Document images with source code
Segment Open

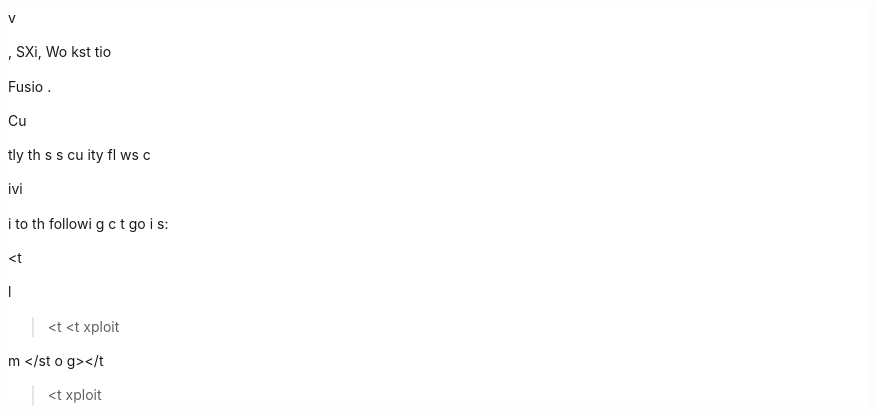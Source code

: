 v

, 
SXi, Wo
kst
tio
 


 Fusio
.

Cu



tly th
s
 s
cu
ity fl
ws c

 

 
ivi


 i
to th
 followi
g c
t
go
i
s:

<t

l
><t
o
y><t
><t
><st
o
g>
xploit 

m
</st
o
g></t
><t
><st
o
g>
xploit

Segment Closed

WHAT THE TASK ASKS -> The data must come back word for word, with every picture removed.

TASK RESULT ->
Source code

: v

, 
SXi, Wo
kst
tio
 


 Fusio
.

Cu



tly th
s
 s
cu
ity fl
ws c

 

 
ivi


 i
to th
 followi
g c
t
go
i
s:

<t

l
><t
o
y><t
><t
><st
o
g>
xploit 

m
</st
o
g></t
><t
><st
o
g>
xploit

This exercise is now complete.